Yo disfruto, cada día, de miles de cosas absurdas. Me encantan las películas burdas de terror, el tarot y las tiendas de baratijas. Vivo en un cuarto diminuto, por el que pago un dineral, que está empapelado de tonterías. En algún momento creí que nada allí tenía sentido, pero ahora lo veo como una pequeña ofensa contra la normalidad. Lo veo como un gesto vano pero certero contra la más absurda y ridícula de las creencias que el mundo trata de hacerme tragar cada día, la de que esta existencia es digna y normal. Estamos sometidos, día a día, a un torrente asfixiante de imágenes y mercancías. En este contexto, en ocasiones, parece que las mayores tonterías, las más inútiles y desafiantes al buen gusto y a la razón, son las únicas capaces de capturar nuestra imaginación. Parece que, mientras se nos niega un mundo mejor, solo podría ser cruel castigarnos por buscar satisfacción, identidad y placer en los márgenes más estúpidos de un mundo estúpido, feo y malo. Siento si he ridiculizado a alguien con mi actitud de cascarrabias pero creo que, igual que me hace gracia lo ridículo que me siento en esa actitud, lo peor que podemos hacer con el ridículo es asumirlo en sus términos. Suficiente tenemos, vamos, como para no poder disfrutar de lo que disfrutamos sin el fantasma paranoico de la moralización.

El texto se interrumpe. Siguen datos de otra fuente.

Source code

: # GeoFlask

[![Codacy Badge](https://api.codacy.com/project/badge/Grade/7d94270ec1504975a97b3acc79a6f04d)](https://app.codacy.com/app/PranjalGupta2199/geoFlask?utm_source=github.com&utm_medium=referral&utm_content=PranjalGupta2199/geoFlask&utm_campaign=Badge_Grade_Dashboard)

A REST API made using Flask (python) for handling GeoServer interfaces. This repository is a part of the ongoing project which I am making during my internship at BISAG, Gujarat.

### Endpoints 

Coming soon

Por eso creo que, en el fondo, quiero más cosas que no entiendo, quiero más cosas que me parezcan tontas e incomprensibles. También me dijo Margot que lo peor que le podría pasar de llegar a vieja sería dejar de entender el mundo, odiarlo. Me cuesta entender el mundo, me cuesta amarlo por momentos. Pero sí sé que, aunque sea por mera supervivencia, nunca dejaré de intentarlo.